Assignment - Check each line below for the word "Phase", and copy those that have it.

Input for this task -
▬▬▬

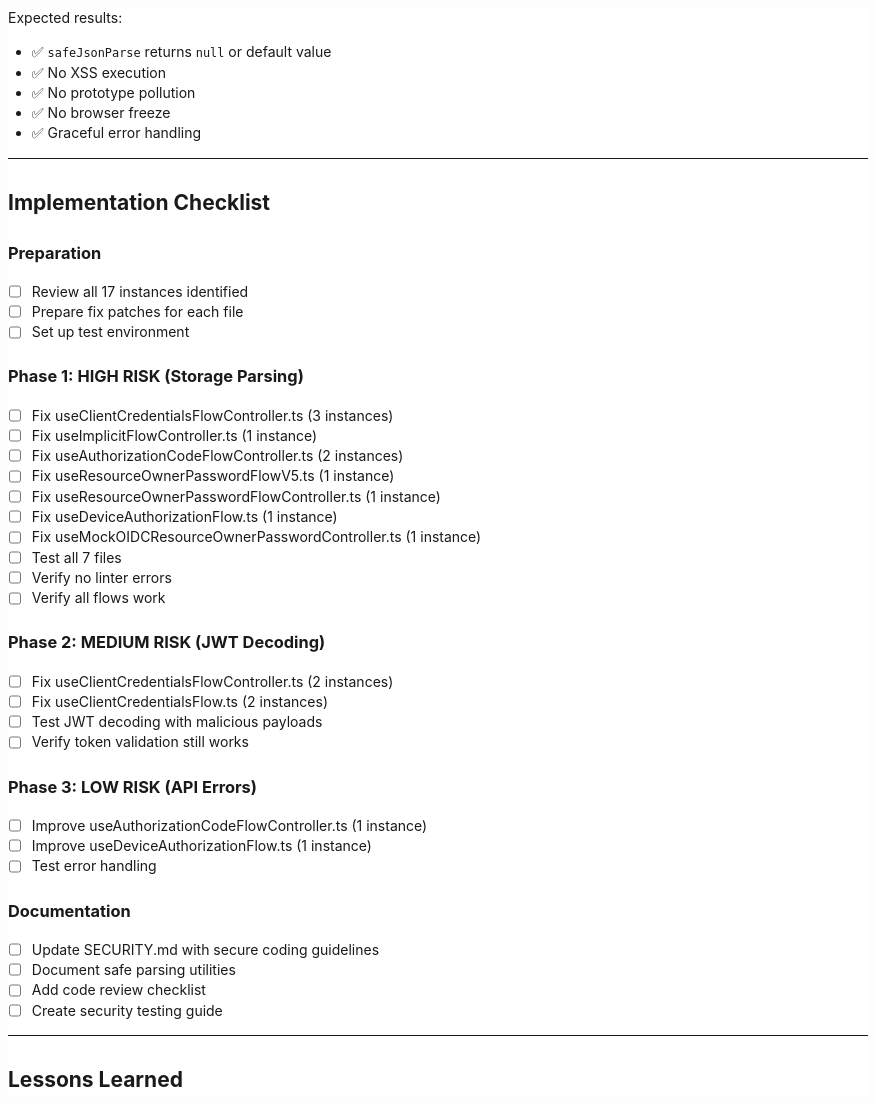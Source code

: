 Expected results:
- ✅ `safeJsonParse` returns `null` or default value
- ✅ No XSS execution
- ✅ No prototype pollution
- ✅ No browser freeze
- ✅ Graceful error handling

---

## Implementation Checklist

### Preparation
- [ ] Review all 17 instances identified
- [ ] Prepare fix patches for each file
- [ ] Set up test environment

### Phase 1: HIGH RISK (Storage Parsing)
- [ ] Fix useClientCredentialsFlowController.ts (3 instances)
- [ ] Fix useImplicitFlowController.ts (1 instance)
- [ ] Fix useAuthorizationCodeFlowController.ts (2 instances)
- [ ] Fix useResourceOwnerPasswordFlowV5.ts (1 instance)
- [ ] Fix useResourceOwnerPasswordFlowController.ts (1 instance)
- [ ] Fix useDeviceAuthorizationFlow.ts (1 instance)
- [ ] Fix useMockOIDCResourceOwnerPasswordController.ts (1 instance)
- [ ] Test all 7 files
- [ ] Verify no linter errors
- [ ] Verify all flows work

### Phase 2: MEDIUM RISK (JWT Decoding)
- [ ] Fix useClientCredentialsFlowController.ts (2 instances)
- [ ] Fix useClientCredentialsFlow.ts (2 instances)
- [ ] Test JWT decoding with malicious payloads
- [ ] Verify token validation still works

### Phase 3: LOW RISK (API Errors)
- [ ] Improve useAuthorizationCodeFlowController.ts (1 instance)
- [ ] Improve useDeviceAuthorizationFlow.ts (1 instance)
- [ ] Test error handling

### Documentation
- [ ] Update SECURITY.md with secure coding guidelines
- [ ] Document safe parsing utilities
- [ ] Add code review checklist
- [ ] Create security testing guide

---

## Lessons Learned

▬▬▬

Completed task -
### Phase 1: HIGH RISK (Storage Parsing)
### Phase 2: MEDIUM RISK (JWT Decoding)
### Phase 3: LOW RISK (API Errors)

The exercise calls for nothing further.